To do this, they used the database maintained by NIOSH ( to find all cases of firefighters < 45 years of age who had a sudden cardiac death. They looked at the period from 1996 to 2012, and examined autopsies and other reports.
They then selected a bunch of age-matched, healthy, “occupationally active” control firefighters to compare them to. Additionally, they looked at noncardiac traumatic fatalities (deaths due to blunt trauma, burns, or asphyxiation) to serve as a second comparison group.

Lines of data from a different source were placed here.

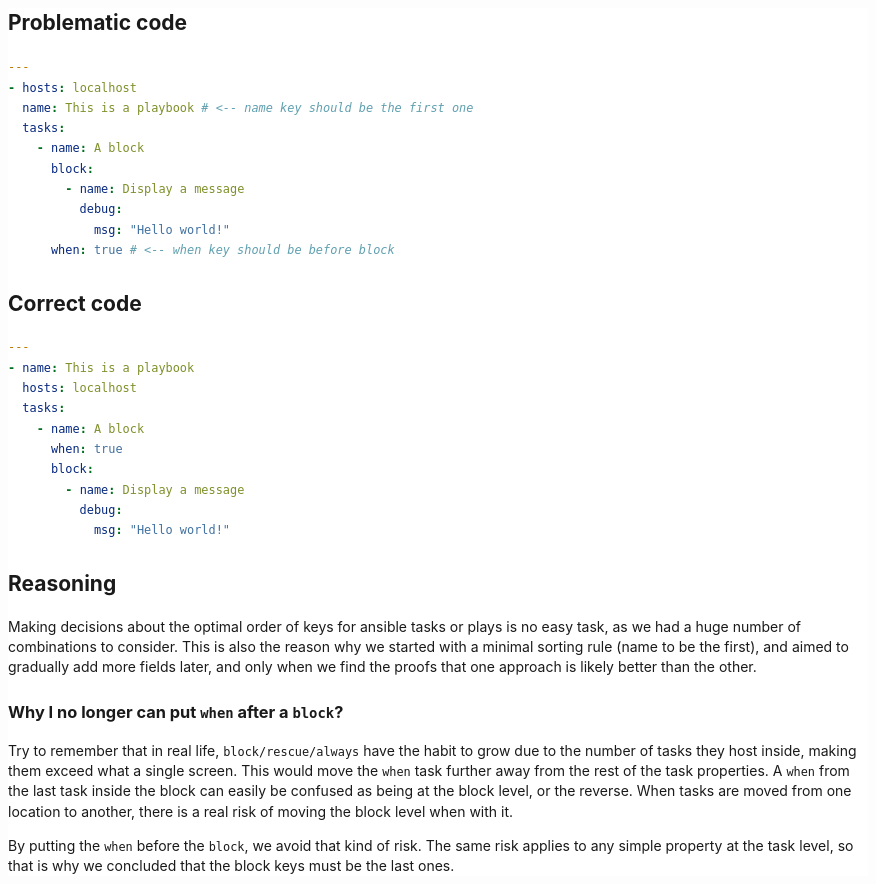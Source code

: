 ## Problematic code

```yaml
---
- hosts: localhost
  name: This is a playbook # <-- name key should be the first one
  tasks:
    - name: A block
      block:
        - name: Display a message
          debug:
            msg: "Hello world!"
      when: true # <-- when key should be before block
```

## Correct code

```yaml
---
- name: This is a playbook
  hosts: localhost
  tasks:
    - name: A block
      when: true
      block:
        - name: Display a message
          debug:
            msg: "Hello world!"
```

## Reasoning

Making decisions about the optimal order of keys for ansible tasks or plays is
no easy task, as we had a huge number of combinations to consider. This is also
the reason why we started with a minimal sorting rule (name to be the first),
and aimed to gradually add more fields later, and only when we find the proofs
that one approach is likely better than the other.

### Why I no longer can put `when` after a `block`?

Try to remember that in real life, `block/rescue/always` have the habit to
grow due to the number of tasks they host inside, making them exceed what a single screen. This would move the `when` task further away from the rest of the task properties. A `when` from the last task inside the block can
easily be confused as being at the block level, or the reverse. When tasks are
moved from one location to another, there is a real risk of moving the block
level when with it.

By putting the `when` before the `block`, we avoid that kind of risk. The same risk applies to any simple property at the task level, so that is why
we concluded that the block keys must be the last ones.
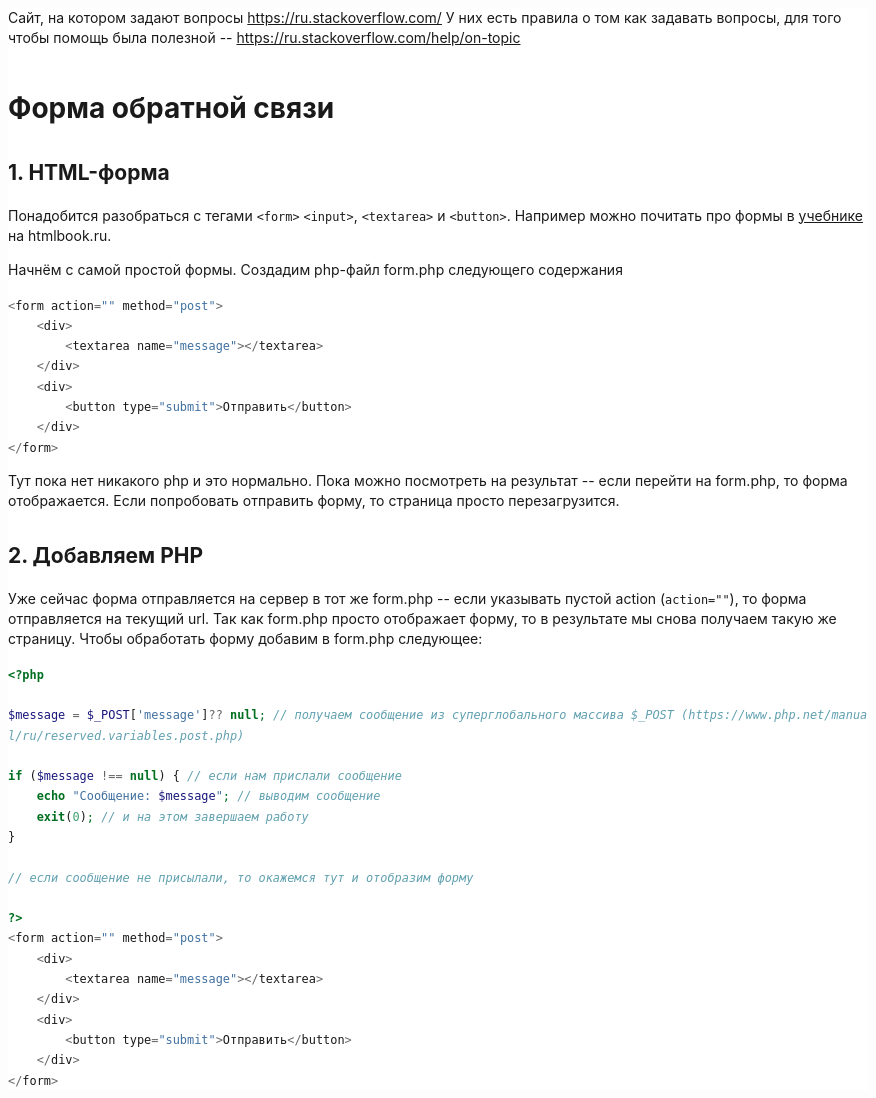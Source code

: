 Сайт, на котором задают вопросы https://ru.stackoverflow.com/
У них есть правила о том как задавать вопросы, для того чтобы помощь была полезной -- https://ru.stackoverflow.com/help/on-topic

# Форма обратной связи

## 1. HTML-форма

Понадобится разобраться с тегами `<form>` `<input>`, `<textarea>` и `<button>`. Например можно почитать про формы в [учебнике](http://htmlbook.ru/samhtml5/formy) на htmlbook.ru.


Начнём с самой простой формы. Создадим php-файл form.php следующего содержания

```php
<form action="" method="post">
	<div>
		<textarea name="message"></textarea>
	</div>
	<div>
		<button type="submit">Отправить</button>
	</div>
</form>
```

Тут пока нет никакого php и это нормально. Пока можно посмотреть на результат -- если перейти на form.php, то форма отображается. Если попробовать отправить форму, то страница просто перезагрузится.

## 2. Добавляем PHP

Уже сейчас форма отправляется на сервер в тот же form.php -- если указывать пустой action (`action=""`), то форма отправляется на текущий url. Так как form.php просто отображает форму, то в результате мы снова получаем такую же страницу. Чтобы обработать форму добавим в form.php следующее:

```php
<?php

$message = $_POST['message']?? null; // получаем сообщение из суперглобального массива $_POST (https://www.php.net/manual/ru/reserved.variables.post.php)

if ($message !== null) { // если нам прислали сообщение
	echo "Сообщение: $message"; // выводим сообщение
	exit(0); // и на этом завершаем работу
}

// если сообщение не присылали, то окажемся тут и отобразим форму

?>
<form action="" method="post">
	<div>
		<textarea name="message"></textarea>
	</div>
	<div>
		<button type="submit">Отправить</button>
	</div>
</form>
```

1. The FFs with sudden cardiac death 
They found 87 FFs under the age of 45 who had a sudden cardiac death during that time. 

A few results stand out:
  • Almost all were men.
  • Over 1/4 of them smoked 
  • Almost 2/3 (63%) of them had a BMI ≥ 30
  • Over 1/4 of them had a BMI over 35
  • Over 1/2 had evidence of both cardiac disease and cardiomegaly
At first glance, it looks like these firefighters had much worse health than the general public. But maybe this is due to the unique stresses of the job. For example, disruption of normal sleep patterns could encourage sleep apnea, leading to hypertension and obesity.

So in order to clarify the issue, they compared the FFs who had sudden cardiac death with the people most like them - other firefighters!

2. Compared with occupationally active FFs
When they compared these FFs to the occupationally active" FFs, however, they found concerning results, suggesting that the FFs who had cardiac arrests were indeed unhealthier than their own peers.

Obesity, smoking, and hypertension were significant predictors of cardiac death while at work. Not unexpectedly, a history of cardiac problems was a huge risk factor as well.

3. Compared with FFs who had a traumatic death
When they then compared the FFs who died from sudden cardiac death to those that had a traumatic death, they found significant difference in both age, and in the size of their hearts. FFs who suffered a cardiac death had higher rates of cardiomegaly, or enlarged hearts, suggesting that they had had longstanding problems with hypertension or obesity (or both).

So what do we do with these results?
First off, prevention (i.e. lifestyle) trumps everything. Quitting smoking, keeping a healthy weight, and maintaining a vigorous exercise routine, amongst other things, may have gone a long way towards preventing many of these deaths. Although firefighting presents many unique challenges to staying healthy (e.g. schedules that disrupt sleep patterns, exposure to heat stress), the comparisons to healthy FFs, as well as those who died from trauma, show that smoking and hypertension play a huge role in raising the risk of cardiac death.

Second, we need to prepare for cardiac arrest in firefighters. The unique nature of the fireground, as well as the obstacles that the clothing and equipment present, mean that departments need to practice their response to a "fallen" firefighter, aiming to start CPR and assess for a shockable rhythm as soon as possible. This requires special procedures, teamwork and practice. Watch these guys from Hilton Head FD run through a drill.


Be safe, and take care of your heart!